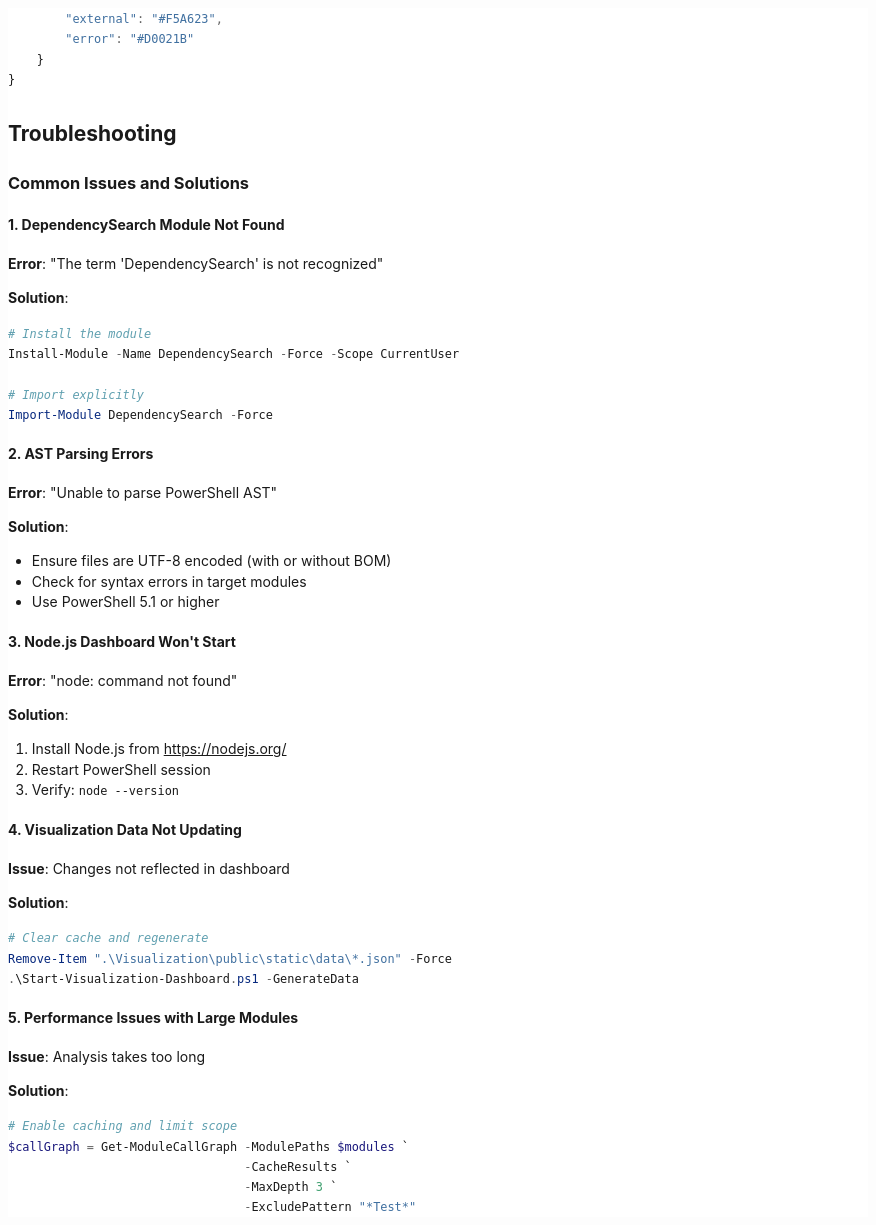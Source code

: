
 ```javascript
        "external": "#F5A623",
        "error": "#D0021B"
    }
}
```

## Troubleshooting

### Common Issues and Solutions

#### 1. DependencySearch Module Not Found
**Error**: "The term 'DependencySearch' is not recognized"

**Solution**:
```powershell
# Install the module
Install-Module -Name DependencySearch -Force -Scope CurrentUser

# Import explicitly
Import-Module DependencySearch -Force
```

#### 2. AST Parsing Errors
**Error**: "Unable to parse PowerShell AST"

**Solution**:
- Ensure files are UTF-8 encoded (with or without BOM)
- Check for syntax errors in target modules
- Use PowerShell 5.1 or higher

#### 3. Node.js Dashboard Won't Start
**Error**: "node: command not found"

**Solution**:
1. Install Node.js from https://nodejs.org/
2. Restart PowerShell session
3. Verify: `node --version`

#### 4. Visualization Data Not Updating
**Issue**: Changes not reflected in dashboard

**Solution**:
```powershell
# Clear cache and regenerate
Remove-Item ".\Visualization\public\static\data\*.json" -Force
.\Start-Visualization-Dashboard.ps1 -GenerateData
```

#### 5. Performance Issues with Large Modules
**Issue**: Analysis takes too long

**Solution**:
```powershell
# Enable caching and limit scope
$callGraph = Get-ModuleCallGraph -ModulePaths $modules `
                                 -CacheResults `
                                 -MaxDepth 3 `
                                 -ExcludePattern "*Test*"
```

==================================================

Problem statement:
Exact repetition of the material above is required, with the images removed.

The completed task:
Source code

:
 ```javascript
        "external": "#F5A623",
        "error": "#D0021B"
    }
}
```

## Troubleshooting

### Common Issues and Solutions

#### 1. DependencySearch Module Not Found
**Error**: "The term 'DependencySearch' is not recognized"

**Solution**:
```powershell
# Install the module
Install-Module -Name DependencySearch -Force -Scope CurrentUser

# Import explicitly
Import-Module DependencySearch -Force
```

#### 2. AST Parsing Errors
**Error**: "Unable to parse PowerShell AST"

**Solution**:
- Ensure files are UTF-8 encoded (with or without BOM)
- Check for syntax errors in target modules
- Use PowerShell 5.1 or higher

#### 3. Node.js Dashboard Won't Start
**Error**: "node: command not found"

**Solution**:
1. Install Node.js from https://nodejs.org/
2. Restart PowerShell session
3. Verify: `node --version`

#### 4. Visualization Data Not Updating
**Issue**: Changes not reflected in dashboard

**Solution**:
```powershell
# Clear cache and regenerate
Remove-Item ".\Visualization\public\static\data\*.json" -Force
.\Start-Visualization-Dashboard.ps1 -GenerateData
```

#### 5. Performance Issues with Large Modules
**Issue**: Analysis takes too long

**Solution**:
```powershell
# Enable caching and limit scope
$callGraph = Get-ModuleCallGraph -ModulePaths $modules `
                                 -CacheResults `
                                 -MaxDepth 3 `
                                 -ExcludePattern "*Test*"
```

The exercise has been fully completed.